Granted, Charter has had to focus on bankruptcy problems for the past couple of years but, now that its reorganization is complete, the operator intends to deal with its abysmal customer-service reputation.

Just last week, Charter was ranked among the 15 "Most Hated American Companies of 2010" by 24/7WallSt, sharing company with the likes of Toyota (think fatal car crashes), Citigroup (bailout recipient), and American Airlines and United Airlines (imagine being imprisoned on a tarmac for 15 hours). For the complete list, click here

Charter consistently has appeared on such "hall of shame" customer-experience lists for some time, and now the company plans to address it.
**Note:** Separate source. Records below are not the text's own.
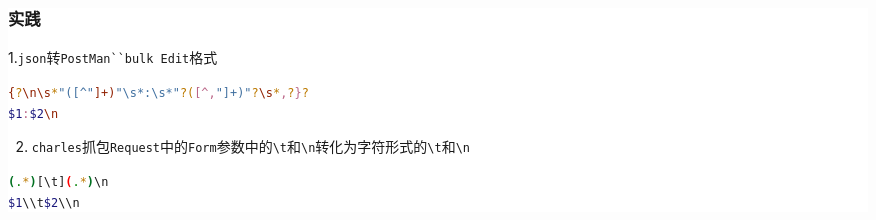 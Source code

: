 ### 实践
1.`json`转`PostMan``bulk Edit`格式
```bash
{?\n\s*"([^"]+)"\s*:\s*"?([^,"]+)"?\s*,?}?
$1:$2\n
```

2. `charles`抓包`Request`中的`Form`参数中的`\t`和`\n`转化为字符形式的`\t`和`\n`
```bash
(.*)[\t](.*)\n
$1\\t$2\\n
```
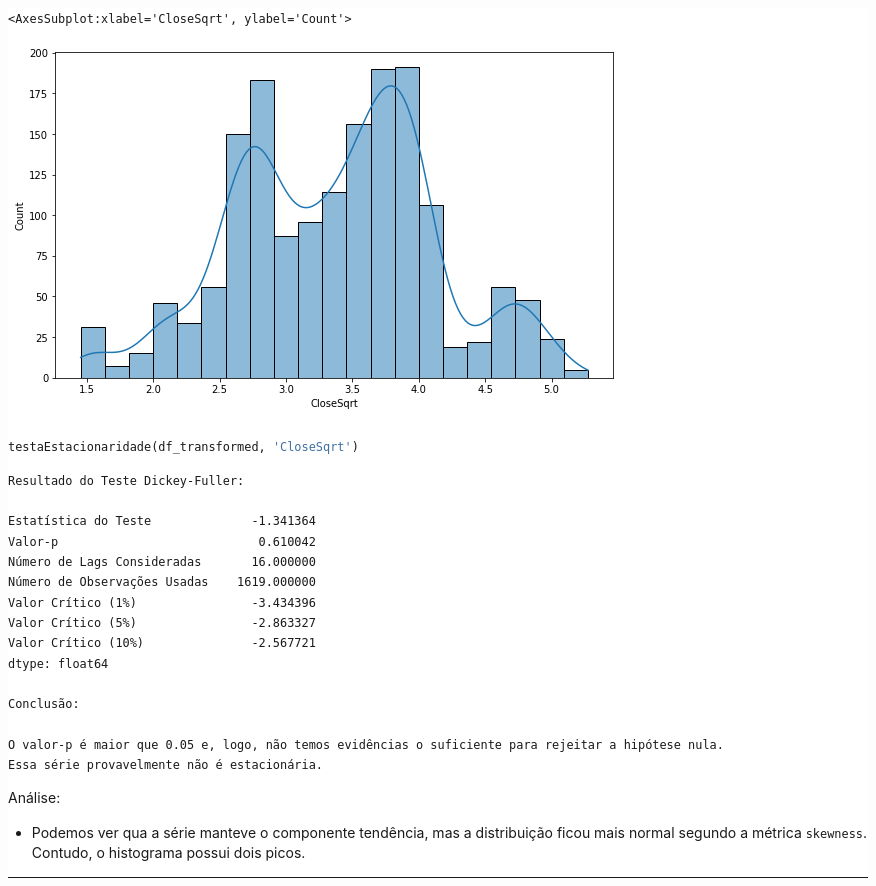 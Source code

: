 
    <AxesSubplot:xlabel='CloseSqrt', ylabel='Count'>




    
![png](assets/output_88_2.png)
    



```python
testaEstacionaridade(df_transformed, 'CloseSqrt')
```

    
    Resultado do Teste Dickey-Fuller:
    
    Estatística do Teste              -1.341364
    Valor-p                            0.610042
    Número de Lags Consideradas       16.000000
    Número de Observações Usadas    1619.000000
    Valor Crítico (1%)                -3.434396
    Valor Crítico (5%)                -2.863327
    Valor Crítico (10%)               -2.567721
    dtype: float64
    
    Conclusão:
    
    O valor-p é maior que 0.05 e, logo, não temos evidências o suficiente para rejeitar a hipótese nula.
    Essa série provavelmente não é estacionária.
    

Análise:
* Podemos ver qua a série manteve o componente tendência, mas a distribuição ficou mais normal segundo a métrica `skewness`. Contudo, o histograma possui dois picos.

---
The MSO has promoted Ted Schremp from chief marketing officer to executive vice president/Operations and Marketing, continuing his marketing-leadership role and adding responsibility for customer care, operations, communications and human resources.

Schremp replaces Joe Stackhouse, who acted as senior vice president/Customer Operations at Charter since 2007.
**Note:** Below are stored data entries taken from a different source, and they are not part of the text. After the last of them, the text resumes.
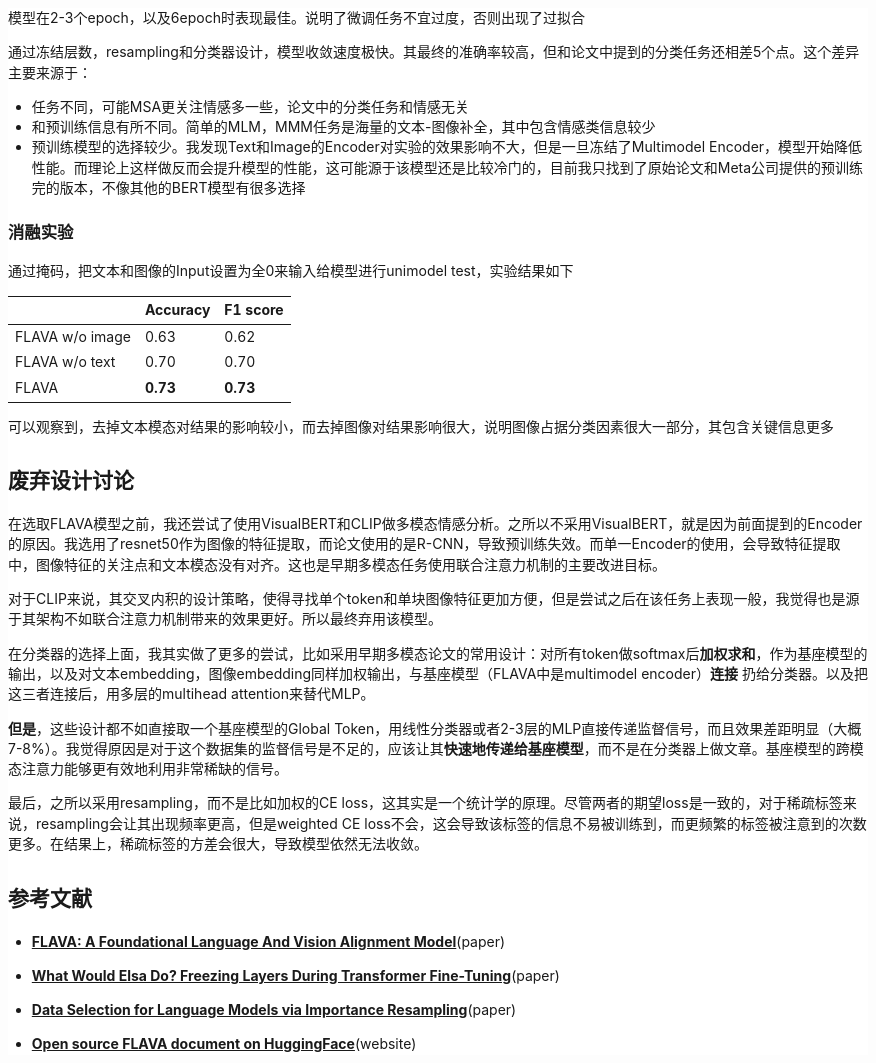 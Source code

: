 模型在2-3个epoch，以及6epoch时表现最佳。说明了微调任务不宜过度，否则出现了过拟合

通过冻结层数，resampling和分类器设计，模型收敛速度极快。其最终的准确率较高，但和论文中提到的分类任务还相差5个点。这个差异主要来源于：

- 任务不同，可能MSA更关注情感多一些，论文中的分类任务和情感无关
- 和预训练信息有所不同。简单的MLM，MMM任务是海量的文本-图像补全，其中包含情感类信息较少
- 预训练模型的选择较少。我发现Text和Image的Encoder对实验的效果影响不大，但是一旦冻结了Multimodel Encoder，模型开始降低性能。而理论上这样做反而会提升模型的性能，这可能源于该模型还是比较冷门的，目前我只找到了原始论文和Meta公司提供的预训练完的版本，不像其他的BERT模型有很多选择

### 消融实验

通过掩码，把文本和图像的Input设置为全0来输入给模型进行unimodel test，实验结果如下

|                 | Accuracy | F1 score |
| --------------- | -------- | -------- |
| FLAVA w/o image | 0.63     | 0.62     |
| FLAVA w/o text  | 0.70     | 0.70     |
| FLAVA           | **0.73** | **0.73** |

可以观察到，去掉文本模态对结果的影响较小，而去掉图像对结果影响很大，说明图像占据分类因素很大一部分，其包含关键信息更多

## 废弃设计讨论

在选取FLAVA模型之前，我还尝试了使用VisualBERT和CLIP做多模态情感分析。之所以不采用VisualBERT，就是因为前面提到的Encoder的原因。我选用了resnet50作为图像的特征提取，而论文使用的是R-CNN，导致预训练失效。而单一Encoder的使用，会导致特征提取中，图像特征的关注点和文本模态没有对齐。这也是早期多模态任务使用联合注意力机制的主要改进目标。

对于CLIP来说，其交叉内积的设计策略，使得寻找单个token和单块图像特征更加方便，但是尝试之后在该任务上表现一般，我觉得也是源于其架构不如联合注意力机制带来的效果更好。所以最终弃用该模型。

在分类器的选择上面，我其实做了更多的尝试，比如采用早期多模态论文的常用设计：对所有token做softmax后**加权求和**，作为基座模型的输出，以及对文本embedding，图像embedding同样加权输出，与基座模型（FLAVA中是multimodel encoder）**连接** 扔给分类器。以及把这三者连接后，用多层的multihead attention来替代MLP。

**但是**，这些设计都不如直接取一个基座模型的Global Token，用线性分类器或者2-3层的MLP直接传递监督信号，而且效果差距明显（大概7-8%）。我觉得原因是对于这个数据集的监督信号是不足的，应该让其**快速地传递给基座模型**，而不是在分类器上做文章。基座模型的跨模态注意力能够更有效地利用非常稀缺的信号。

最后，之所以采用resampling，而不是比如加权的CE loss，这其实是一个统计学的原理。尽管两者的期望loss是一致的，对于稀疏标签来说，resampling会让其出现频率更高，但是weighted CE loss不会，这会导致该标签的信息不易被训练到，而更频繁的标签被注意到的次数更多。在结果上，稀疏标签的方差会很大，导致模型依然无法收敛。

## 参考文献

- [**FLAVA: A Foundational Language And Vision Alignment Model**](https://arxiv.org/abs/2112.04482)(paper)

- [**What Would Elsa Do? Freezing Layers During Transformer Fine-Tuning**](https://arxiv.org/abs/1911.03090)(paper)

- [**Data Selection for Language Models via Importance Resampling**](https://arxiv.org/abs/2302.03169)(paper)

- [**Open source FLAVA document on HuggingFace**](https://huggingface.co/docs/transformers/model_doc/flava)(website)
In addition, Charter promoted CTO Marwan Fawaz to executive vice president/Strategy. In addition to his existing CTO duties, Fawaz will add strategy and business development to his plate.

Speaking at Citi’s 21st Annual Global Entertainment, Media & Telecommunications conference last week, Schremp said, "With the organizational changes announced yesterday (there is a) very clear focus through our CTO Marwan Fawaz around strategy, the product roadmap, and marketing to service delivery. As an industry, none of us feel good from a customer-satisfaction perspective. From a Charter perspective, our relative position, even within that industry, is not what we want it to be."
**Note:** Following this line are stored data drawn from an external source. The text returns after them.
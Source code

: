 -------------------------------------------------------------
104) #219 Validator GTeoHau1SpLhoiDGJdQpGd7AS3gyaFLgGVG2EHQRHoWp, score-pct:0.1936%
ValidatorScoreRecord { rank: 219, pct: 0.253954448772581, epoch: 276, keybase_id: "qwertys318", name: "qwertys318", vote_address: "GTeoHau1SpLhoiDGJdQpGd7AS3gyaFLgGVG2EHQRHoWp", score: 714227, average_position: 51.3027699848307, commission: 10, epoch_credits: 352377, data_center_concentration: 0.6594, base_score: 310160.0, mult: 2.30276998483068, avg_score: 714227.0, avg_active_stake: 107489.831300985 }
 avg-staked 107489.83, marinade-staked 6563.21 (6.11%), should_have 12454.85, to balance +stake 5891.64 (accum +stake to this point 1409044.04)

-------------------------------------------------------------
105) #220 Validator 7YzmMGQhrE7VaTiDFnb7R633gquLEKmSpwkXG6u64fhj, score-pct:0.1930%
Schremp intends not only to make improvements in service delivery and other areas of the customer experience, but to look at these improvements as a strategic asset.

"We want to turn it into something that, over time, becomes a net asset as opposed to the drag it’s been for us and for the industry," he said.

Despite its overall customer-service woes, Schremp said Charter is having luck with its home-networking offering – which is a kind of customer service. "We’ve got a third of our new broadband customers taking home networking from us," he said. "Even though customers could buy a $30 or $40 router and set up their own home networks, they’re paying us $10 a month for that service."

DOCSIS, Usage Pricing

In other updates, Schremp noted, "We’re probably 12 to18 months behind some of our peers in terms of DOCSIS 3.0 deployments, SDV deployments and, in turn, HDTV capacity. We’re about 55-percent complete on our DOCSIS 3.0 deployment through the end of the year."

And the cableco also is considering usage-based pricing.

"Certainly Charter has implemented bandwidth thresholds primarily designed to deal with abusers," Schremp said. "We began actively enforcing them in the fourth quarter. The way I look at usage-based pricing, I think it’s a unique opportunity to further differentiate across our product portfolio.”

He continued, “Today we go from a 1 Meg product at $20 all the way up to a 60 Meg product at $100. We primarily use speed as the way we differentiate between each of the tiers in between. I think there’s an opportunity over time, particularly at the low end, to use usage-based pricing as a way to deliver higher speeds at lower price points, based around particular consumer-use cases."